In this multicentre (193 hospitals in 21 countries), double-blind trial, women aged ≥16 years (n=20,060) diagnosed with PPH after a vaginal birth or Caesarean section were randomized to receive tranexamic acid (1 g administered intravenously at 1mL/min; n=10,051) or placebo (n=10,009) plus usual care. In the incidence of persistent bleeding (after 30 minutes) or cessation and resumption of bleeding (within 24 hours of the first dose), a second dose of tranexamic acid (1 g) or placebo was allowed. After accounting for withdrawals and exclusions, 10,037 and 9,975 women were administered the first dose of tranexamic acid and placebo, respectively.
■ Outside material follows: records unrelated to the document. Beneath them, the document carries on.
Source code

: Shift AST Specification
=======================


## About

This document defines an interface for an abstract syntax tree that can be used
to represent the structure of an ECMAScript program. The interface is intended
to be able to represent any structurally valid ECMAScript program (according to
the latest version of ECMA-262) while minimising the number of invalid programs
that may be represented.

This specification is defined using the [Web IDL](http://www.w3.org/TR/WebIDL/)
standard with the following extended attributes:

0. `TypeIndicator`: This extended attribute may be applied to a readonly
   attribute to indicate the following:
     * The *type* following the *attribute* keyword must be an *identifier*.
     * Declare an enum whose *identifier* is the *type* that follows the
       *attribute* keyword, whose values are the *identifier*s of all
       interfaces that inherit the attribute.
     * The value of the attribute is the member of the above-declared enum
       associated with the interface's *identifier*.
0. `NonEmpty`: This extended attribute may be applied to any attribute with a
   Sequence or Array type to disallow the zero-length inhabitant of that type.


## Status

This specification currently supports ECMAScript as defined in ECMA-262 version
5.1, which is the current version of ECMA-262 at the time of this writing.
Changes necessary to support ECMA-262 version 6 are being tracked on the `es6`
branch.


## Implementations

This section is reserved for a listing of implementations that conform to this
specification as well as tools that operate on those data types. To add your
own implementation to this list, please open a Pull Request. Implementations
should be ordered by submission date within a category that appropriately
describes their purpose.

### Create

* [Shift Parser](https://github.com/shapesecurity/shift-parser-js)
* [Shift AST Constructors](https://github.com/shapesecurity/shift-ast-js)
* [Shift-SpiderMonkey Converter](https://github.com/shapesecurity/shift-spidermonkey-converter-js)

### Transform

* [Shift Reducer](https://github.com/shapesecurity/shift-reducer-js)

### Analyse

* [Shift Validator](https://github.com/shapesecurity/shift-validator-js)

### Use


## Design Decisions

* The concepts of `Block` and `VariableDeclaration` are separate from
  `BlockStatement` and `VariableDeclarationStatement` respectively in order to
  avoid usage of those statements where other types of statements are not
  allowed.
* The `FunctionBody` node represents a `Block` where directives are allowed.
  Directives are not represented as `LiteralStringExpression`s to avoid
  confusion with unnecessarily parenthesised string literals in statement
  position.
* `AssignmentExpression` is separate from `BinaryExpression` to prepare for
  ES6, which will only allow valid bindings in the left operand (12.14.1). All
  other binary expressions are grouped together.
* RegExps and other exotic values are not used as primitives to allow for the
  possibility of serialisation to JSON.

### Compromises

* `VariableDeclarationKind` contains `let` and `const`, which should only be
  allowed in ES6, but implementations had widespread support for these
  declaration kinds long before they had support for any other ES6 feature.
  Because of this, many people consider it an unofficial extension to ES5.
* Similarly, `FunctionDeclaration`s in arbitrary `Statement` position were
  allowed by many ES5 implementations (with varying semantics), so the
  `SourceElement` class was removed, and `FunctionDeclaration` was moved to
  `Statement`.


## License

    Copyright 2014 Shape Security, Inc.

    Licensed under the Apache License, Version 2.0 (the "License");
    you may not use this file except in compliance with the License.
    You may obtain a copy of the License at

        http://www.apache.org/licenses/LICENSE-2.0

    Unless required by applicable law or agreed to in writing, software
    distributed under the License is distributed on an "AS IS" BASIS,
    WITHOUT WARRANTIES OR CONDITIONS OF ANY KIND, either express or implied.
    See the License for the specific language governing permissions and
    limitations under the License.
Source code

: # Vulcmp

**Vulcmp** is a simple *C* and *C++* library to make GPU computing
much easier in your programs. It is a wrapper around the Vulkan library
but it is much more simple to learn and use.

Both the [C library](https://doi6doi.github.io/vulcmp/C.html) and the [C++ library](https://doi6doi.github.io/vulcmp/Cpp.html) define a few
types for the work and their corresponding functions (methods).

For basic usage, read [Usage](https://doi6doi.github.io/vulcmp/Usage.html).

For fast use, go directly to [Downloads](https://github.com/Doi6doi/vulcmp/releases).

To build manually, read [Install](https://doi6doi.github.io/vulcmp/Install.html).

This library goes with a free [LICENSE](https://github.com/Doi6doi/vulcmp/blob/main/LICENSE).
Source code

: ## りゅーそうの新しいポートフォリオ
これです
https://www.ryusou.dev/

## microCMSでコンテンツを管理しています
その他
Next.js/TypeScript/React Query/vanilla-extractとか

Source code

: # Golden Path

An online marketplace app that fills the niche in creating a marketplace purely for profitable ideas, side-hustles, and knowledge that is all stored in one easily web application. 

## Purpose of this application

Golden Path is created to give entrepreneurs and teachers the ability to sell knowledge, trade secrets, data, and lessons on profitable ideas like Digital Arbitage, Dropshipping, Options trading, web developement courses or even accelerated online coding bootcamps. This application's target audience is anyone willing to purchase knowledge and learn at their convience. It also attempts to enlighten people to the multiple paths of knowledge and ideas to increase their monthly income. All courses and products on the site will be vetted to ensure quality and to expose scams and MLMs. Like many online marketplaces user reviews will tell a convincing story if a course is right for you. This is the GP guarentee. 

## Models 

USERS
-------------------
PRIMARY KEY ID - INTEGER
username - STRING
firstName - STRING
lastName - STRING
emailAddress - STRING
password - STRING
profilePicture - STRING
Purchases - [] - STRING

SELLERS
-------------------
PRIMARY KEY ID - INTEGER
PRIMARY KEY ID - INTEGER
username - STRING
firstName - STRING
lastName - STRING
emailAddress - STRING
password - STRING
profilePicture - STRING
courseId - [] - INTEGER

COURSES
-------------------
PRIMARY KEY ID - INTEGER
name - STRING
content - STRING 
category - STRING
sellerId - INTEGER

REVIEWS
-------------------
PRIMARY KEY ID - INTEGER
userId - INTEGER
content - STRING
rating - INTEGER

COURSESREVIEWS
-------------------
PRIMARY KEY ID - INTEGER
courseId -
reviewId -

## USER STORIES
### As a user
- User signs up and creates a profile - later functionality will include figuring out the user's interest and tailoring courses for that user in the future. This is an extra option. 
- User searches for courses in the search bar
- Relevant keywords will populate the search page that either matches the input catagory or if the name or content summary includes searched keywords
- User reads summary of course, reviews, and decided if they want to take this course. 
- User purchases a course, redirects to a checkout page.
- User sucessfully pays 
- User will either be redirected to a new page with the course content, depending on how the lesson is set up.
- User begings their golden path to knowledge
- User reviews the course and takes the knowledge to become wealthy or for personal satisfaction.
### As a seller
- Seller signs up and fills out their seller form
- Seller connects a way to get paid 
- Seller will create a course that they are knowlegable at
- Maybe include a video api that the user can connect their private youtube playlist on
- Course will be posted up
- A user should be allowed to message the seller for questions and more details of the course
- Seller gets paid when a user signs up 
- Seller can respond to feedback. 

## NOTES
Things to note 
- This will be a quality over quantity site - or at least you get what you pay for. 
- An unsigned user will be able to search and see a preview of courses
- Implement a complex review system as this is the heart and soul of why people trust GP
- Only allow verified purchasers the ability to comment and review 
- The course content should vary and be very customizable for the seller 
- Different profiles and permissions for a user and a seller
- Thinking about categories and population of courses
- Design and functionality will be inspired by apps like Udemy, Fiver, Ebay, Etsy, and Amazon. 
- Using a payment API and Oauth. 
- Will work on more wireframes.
A total of 483 maternal deaths occurred, 374 (77 percent) and 43 (9 percent) within 24 and 1 hour of randomization, respectively. Of these, 346 (72 percent) occurred as a result of bleeding. Of the 709 hysterectomies done, 81 percent (n=578) were to control bleeding.

Based on trials that demonstrated the efficacy of tranexamic acid in treating trauma-related bleeding, the World Health Organization, in 2012, recommended the use of tranexamic acid in treating PPH in the incidence of bleeding due to trauma or if uterotonics were insufficient to control bleeding, said the researchers.

“The WOMAN trial results show that the effect of tranexamic acid in [PPH] is consistent with the effects recorded in surgery and trauma,” said the researchers. “Our results support the inclusion of tranexamic acid ... for [PPH] but suggest that treatment should be given as soon as possible after onset,” they said, and called for studies into determining the efficacy of tranexamic acid following alternative administration routes to assess its feasibility of use in situations where intravenous administration may not be possible.